=== EXTRACTED ENTRIES ===
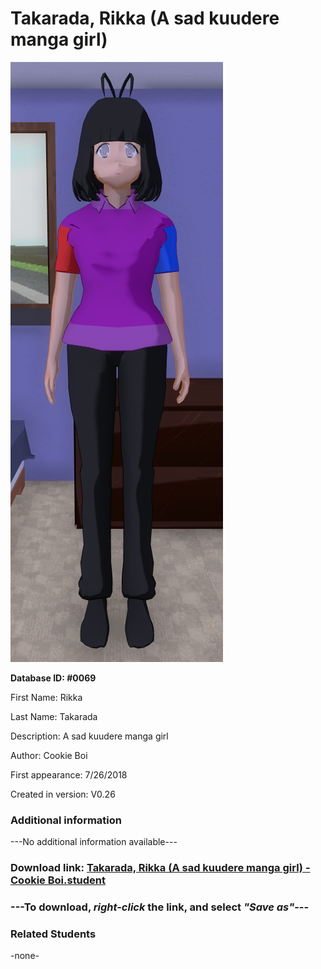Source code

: # Takarada, Rikka (A sad kuudere manga girl)

<img src="../../Files/Images/Takarada, Rikka (A sad kuudere manga girl).png" title="Takarada, Rikka (A sad kuudere manga girl) - Cookie Boi">

**Database ID: #0069**

First Name: Rikka

Last Name: Takarada

Description: A sad kuudere manga girl

Author: Cookie Boi

First appearance: 7/26/2018

Created in version: V0.26

### Additional information

---No additional information available---

### Download link: <a href="https://raw.githubusercontent.com/Arbiter1223/Daigaku-Gurashi-Custom-Students/master/Files/Student%20Files/Takarada%2C%20Rikka%20(A%20sad%20kuudere%20manga%20girl)%20-%20Cookie%20Boi.student">Takarada, Rikka (A sad kuudere manga girl) - Cookie Boi.student</a>

### ---**To download, _right-click_ the link, and select _"Save as"_**---

### Related Students

-none-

=== WHAT NEEDS TO BE DONE ===
Within the entries above, work out how many lines contain the word "manga". The number alone is the answer.

=== REPLY TO THE EXERCISE ===
4